(Dataset entries)
* * *

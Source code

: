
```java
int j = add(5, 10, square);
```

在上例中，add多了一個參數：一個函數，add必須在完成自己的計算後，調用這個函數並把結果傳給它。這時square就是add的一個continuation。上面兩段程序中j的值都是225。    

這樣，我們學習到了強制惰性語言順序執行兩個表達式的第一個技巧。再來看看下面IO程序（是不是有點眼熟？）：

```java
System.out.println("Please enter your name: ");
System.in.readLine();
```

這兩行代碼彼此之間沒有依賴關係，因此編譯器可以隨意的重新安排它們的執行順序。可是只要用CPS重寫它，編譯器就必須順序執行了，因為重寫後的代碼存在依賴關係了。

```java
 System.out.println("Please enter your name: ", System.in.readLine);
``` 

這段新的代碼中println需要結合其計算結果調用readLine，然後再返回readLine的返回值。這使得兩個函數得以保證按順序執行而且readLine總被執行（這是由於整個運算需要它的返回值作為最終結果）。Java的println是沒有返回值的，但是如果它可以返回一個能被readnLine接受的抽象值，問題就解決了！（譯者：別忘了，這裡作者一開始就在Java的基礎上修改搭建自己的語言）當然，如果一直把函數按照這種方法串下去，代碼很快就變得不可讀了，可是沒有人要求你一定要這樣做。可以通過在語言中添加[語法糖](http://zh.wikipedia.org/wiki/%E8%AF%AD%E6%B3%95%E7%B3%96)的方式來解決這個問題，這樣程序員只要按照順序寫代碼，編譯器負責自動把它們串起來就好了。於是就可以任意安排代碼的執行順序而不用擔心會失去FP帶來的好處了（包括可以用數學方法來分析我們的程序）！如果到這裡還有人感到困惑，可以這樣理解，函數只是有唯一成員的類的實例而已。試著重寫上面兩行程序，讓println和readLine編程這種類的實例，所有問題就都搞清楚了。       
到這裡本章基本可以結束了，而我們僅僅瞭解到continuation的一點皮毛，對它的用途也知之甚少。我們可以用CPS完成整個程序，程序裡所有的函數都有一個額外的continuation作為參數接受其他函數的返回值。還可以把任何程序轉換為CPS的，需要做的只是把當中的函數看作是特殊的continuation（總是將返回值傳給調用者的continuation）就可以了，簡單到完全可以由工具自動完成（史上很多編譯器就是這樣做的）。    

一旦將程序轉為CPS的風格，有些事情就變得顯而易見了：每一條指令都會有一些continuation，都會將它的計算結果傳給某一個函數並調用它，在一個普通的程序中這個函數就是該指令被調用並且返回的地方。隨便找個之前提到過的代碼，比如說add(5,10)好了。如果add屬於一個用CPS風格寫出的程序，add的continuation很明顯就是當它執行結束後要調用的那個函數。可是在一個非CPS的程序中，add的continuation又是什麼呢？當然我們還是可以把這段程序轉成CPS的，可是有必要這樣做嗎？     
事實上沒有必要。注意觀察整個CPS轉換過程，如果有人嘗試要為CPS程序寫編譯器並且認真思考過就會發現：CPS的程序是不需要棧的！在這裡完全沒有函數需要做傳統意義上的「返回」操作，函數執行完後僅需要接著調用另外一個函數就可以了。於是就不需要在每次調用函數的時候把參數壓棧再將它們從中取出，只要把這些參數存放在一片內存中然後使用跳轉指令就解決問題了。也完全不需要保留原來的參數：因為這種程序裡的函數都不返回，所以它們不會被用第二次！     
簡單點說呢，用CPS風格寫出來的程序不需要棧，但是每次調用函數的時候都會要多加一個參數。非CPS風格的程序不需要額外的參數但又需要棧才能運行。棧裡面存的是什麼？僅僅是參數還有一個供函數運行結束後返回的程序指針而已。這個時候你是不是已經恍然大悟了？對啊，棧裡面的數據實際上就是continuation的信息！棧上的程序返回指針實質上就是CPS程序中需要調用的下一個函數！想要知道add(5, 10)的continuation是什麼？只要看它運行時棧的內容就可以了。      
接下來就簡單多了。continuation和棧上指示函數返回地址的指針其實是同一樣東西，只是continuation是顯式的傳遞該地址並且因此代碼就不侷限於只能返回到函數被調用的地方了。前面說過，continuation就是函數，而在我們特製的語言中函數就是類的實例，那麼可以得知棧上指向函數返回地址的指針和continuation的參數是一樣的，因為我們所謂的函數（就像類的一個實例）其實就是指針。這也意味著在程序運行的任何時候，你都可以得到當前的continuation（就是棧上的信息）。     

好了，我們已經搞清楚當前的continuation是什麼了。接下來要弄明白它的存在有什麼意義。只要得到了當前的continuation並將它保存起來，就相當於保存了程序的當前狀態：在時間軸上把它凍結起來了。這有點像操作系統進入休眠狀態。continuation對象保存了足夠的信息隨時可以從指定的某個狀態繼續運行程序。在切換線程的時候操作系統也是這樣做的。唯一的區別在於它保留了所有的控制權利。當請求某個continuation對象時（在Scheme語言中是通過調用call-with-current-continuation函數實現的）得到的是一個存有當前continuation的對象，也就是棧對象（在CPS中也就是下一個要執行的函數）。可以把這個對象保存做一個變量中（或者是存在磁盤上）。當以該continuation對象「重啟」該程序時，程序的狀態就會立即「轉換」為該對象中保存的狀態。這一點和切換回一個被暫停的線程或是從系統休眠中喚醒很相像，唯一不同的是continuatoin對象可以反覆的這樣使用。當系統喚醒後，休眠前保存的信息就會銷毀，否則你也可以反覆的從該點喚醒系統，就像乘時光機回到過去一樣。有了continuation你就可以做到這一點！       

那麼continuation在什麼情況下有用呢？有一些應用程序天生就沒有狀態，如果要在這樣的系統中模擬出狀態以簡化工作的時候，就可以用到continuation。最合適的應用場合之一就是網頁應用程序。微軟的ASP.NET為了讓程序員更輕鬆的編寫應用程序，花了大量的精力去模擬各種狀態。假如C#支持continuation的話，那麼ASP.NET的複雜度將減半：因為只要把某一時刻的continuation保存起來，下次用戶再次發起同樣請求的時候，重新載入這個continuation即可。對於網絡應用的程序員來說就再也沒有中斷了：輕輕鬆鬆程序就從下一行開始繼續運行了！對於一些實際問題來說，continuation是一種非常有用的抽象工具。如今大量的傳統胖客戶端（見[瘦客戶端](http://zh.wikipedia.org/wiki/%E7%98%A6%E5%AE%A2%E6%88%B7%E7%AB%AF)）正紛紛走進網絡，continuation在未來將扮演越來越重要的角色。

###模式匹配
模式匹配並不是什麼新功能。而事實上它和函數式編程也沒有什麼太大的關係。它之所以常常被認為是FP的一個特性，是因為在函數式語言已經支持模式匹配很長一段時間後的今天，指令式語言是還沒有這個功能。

* * *

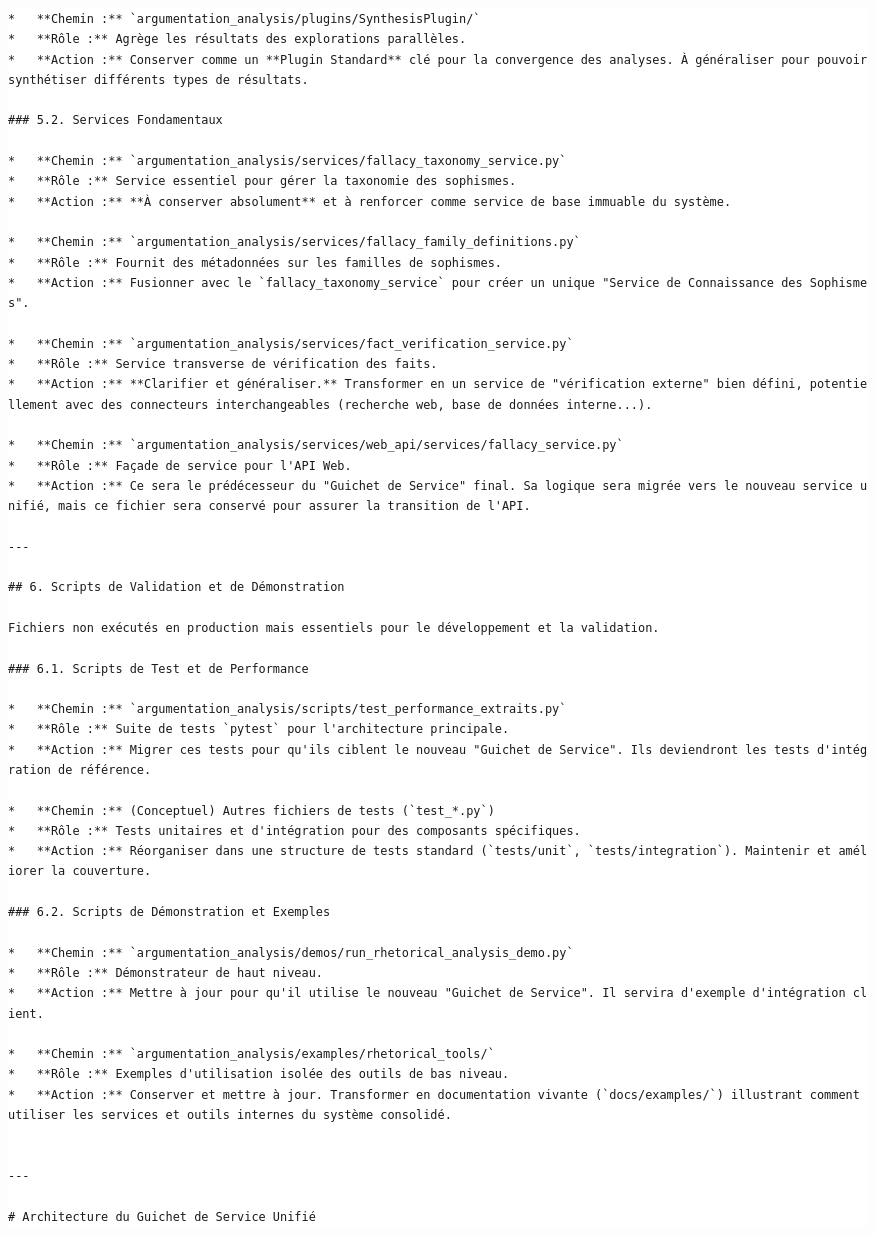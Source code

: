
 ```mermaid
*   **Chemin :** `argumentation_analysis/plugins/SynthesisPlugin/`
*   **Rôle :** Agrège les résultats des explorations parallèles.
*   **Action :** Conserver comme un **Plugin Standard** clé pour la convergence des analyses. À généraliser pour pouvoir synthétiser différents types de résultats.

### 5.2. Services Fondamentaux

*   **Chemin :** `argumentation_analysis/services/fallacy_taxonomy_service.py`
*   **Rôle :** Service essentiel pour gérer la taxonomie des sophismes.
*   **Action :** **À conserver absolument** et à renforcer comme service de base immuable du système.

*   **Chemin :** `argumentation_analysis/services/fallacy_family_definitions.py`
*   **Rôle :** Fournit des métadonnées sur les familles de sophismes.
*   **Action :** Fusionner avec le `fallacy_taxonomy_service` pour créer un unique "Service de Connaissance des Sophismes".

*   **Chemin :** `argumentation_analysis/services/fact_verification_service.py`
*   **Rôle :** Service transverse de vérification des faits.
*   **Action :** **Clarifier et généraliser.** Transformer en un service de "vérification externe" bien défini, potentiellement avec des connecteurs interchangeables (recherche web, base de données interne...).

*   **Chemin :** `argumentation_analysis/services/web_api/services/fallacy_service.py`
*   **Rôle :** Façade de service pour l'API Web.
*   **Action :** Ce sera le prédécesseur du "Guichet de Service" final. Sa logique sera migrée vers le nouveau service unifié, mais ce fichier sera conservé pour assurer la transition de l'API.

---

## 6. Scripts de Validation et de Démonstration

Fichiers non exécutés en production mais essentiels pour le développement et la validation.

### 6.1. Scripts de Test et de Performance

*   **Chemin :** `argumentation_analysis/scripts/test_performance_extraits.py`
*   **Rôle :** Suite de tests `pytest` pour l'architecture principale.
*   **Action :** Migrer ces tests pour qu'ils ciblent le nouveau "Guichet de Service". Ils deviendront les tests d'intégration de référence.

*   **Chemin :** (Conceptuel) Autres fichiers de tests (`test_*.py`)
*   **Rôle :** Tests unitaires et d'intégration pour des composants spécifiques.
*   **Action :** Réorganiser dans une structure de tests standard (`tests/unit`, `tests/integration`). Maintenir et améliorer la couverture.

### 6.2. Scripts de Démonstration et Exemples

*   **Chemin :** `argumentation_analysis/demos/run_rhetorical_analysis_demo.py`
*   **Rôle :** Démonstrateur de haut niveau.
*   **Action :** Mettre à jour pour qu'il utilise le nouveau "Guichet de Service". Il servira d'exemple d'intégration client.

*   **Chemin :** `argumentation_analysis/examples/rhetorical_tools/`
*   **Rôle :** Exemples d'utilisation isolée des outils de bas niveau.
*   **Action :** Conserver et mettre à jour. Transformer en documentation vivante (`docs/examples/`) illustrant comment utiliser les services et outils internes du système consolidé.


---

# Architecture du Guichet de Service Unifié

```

* * *

Determine how many lines of the entries above carry the string "Démonstration", and give that number alone.

Task response >> 2